Maçainhas é daquelas povoações pitorescas onde a baixa densidade populacional e população mais envelhecida, não permite que cheguemos sem sermos notados. Perguntamos à simpática gente onde ficava a Associação dos Cobertores de Papa (AGCP)e lá fomos.

A Associação do Genuíno Cobertor de Papa foi criada em 2018 e é lá que se produz o genuíno, sim porque fazem questão de frisar a genuinidade do produto, cobertor de papa.

Quantos de nós não se lembra desses cobertores em nossas casas ou nas casas dos nossos avós: aqueles cobertores de lã pura, quentinhos, felpudos que nos adormeciam toda a noite, sem as preocupações da vida adulta! “Uma manta para proteger o nosso interior”, dizem eles, e não é verdade?

Fomos tão bem recebidos pelos seus representantes! o entusiasmo com que partilham este saber-fazer, desde a chegada da lã, à blocagem dos cobertores (e que lindo é ver os cobertores estendidos, ao vento, como se fizessem parte de uma exposição em que Maçaínhas é a sala e os cobertores a arte exposta), a forma divertida com que nos olhavam sempre que uma de nós experimentava um dos processos (fiar, urdir, cardar). Fazem isto porque sim, porque gostam, porque querem preservar as tradições, deixar um legado a quem vem, a Maçainhas, ao país.

Não podíamos sair de lá sem levar um, porque a tradição e o património também nos aconchega, porque estas pessoas que o fazem, sem receberem nada em troca, sentem que vale a pena e, acima de tudo, porque preservar as tradições não é só quem faz, é quem leva.

Continuamos caminho até à Covilhã onde visitamos o Museu dos Lanifícios.

Este extraordinário museu, com 12000m2, situa-se num espaço onde, em tempos idos, se encontrava o núcelo industrial mais importante do país, patrocinado pelo Marquês de Pombal e que hoje é a Universidade da Beira Interior, ao qual pertence.

Covilhã, terra de muita água, de muita população e bastante matéria-prima (a lã que se recolhia dos pastores das redondezas) foi o local ideal para a instalação da Real Fábrica de Panos, no século XVIII. Este museu nasceu da necessidade de preservar, não só património industrial da região, mas o saber fazer que acontecia dentro de portas. E no correr dos 12000 m2 temos uma lição de História, de Etnografia, Arqueologia e de humildade perante as agrestes formas de trabalho e de vida das gentes e dos operários da época.
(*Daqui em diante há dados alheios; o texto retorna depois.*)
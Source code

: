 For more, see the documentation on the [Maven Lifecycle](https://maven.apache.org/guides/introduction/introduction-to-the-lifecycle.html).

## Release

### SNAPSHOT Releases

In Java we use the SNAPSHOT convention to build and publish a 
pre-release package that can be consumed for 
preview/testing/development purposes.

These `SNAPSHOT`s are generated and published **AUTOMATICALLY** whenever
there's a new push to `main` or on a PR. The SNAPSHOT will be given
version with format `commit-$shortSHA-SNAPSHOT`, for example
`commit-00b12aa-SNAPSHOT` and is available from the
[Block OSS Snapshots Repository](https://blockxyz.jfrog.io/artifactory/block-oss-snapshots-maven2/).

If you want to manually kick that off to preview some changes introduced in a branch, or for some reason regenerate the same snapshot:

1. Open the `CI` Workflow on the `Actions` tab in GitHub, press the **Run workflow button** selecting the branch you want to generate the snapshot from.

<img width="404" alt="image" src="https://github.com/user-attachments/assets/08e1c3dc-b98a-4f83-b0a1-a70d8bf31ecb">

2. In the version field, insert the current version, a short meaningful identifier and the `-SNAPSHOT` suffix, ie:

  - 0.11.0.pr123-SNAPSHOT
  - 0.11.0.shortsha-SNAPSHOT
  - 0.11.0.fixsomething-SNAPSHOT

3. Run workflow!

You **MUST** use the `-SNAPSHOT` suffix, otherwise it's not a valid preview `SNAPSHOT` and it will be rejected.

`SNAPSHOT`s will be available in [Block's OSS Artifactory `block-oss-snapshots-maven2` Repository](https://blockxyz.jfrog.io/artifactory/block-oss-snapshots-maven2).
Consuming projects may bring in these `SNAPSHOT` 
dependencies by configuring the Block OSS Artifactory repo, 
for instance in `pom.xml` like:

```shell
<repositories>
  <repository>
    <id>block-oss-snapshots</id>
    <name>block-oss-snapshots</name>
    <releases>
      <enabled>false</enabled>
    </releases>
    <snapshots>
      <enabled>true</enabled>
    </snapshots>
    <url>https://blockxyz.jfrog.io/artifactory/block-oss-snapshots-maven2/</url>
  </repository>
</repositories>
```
A nossa simpática guia conseguiu envolver-nos em toda esta História e terminamos a visita com a sensação de dever cumprido, pelo menos, até à chegada da nossa formadora do workshop do ciclo da lã.

Chegamos ao espaço, um pequeno jardim contíguo, que nos convidava ao relaxamento, naquele lindo dia de sol, sob o chilrear dos pássaros e o barulho da água que corria no ribeiro.

Mas o tempo não era para isso, era para meter mãos à obra e começar a limpar a lã das ovelhas que tínhamos à disposição: limpamos, lavamos, cardamos, fiamos e tecemos. Tudo com os métodos tradicionais da região (a roca, o fuso, o tear).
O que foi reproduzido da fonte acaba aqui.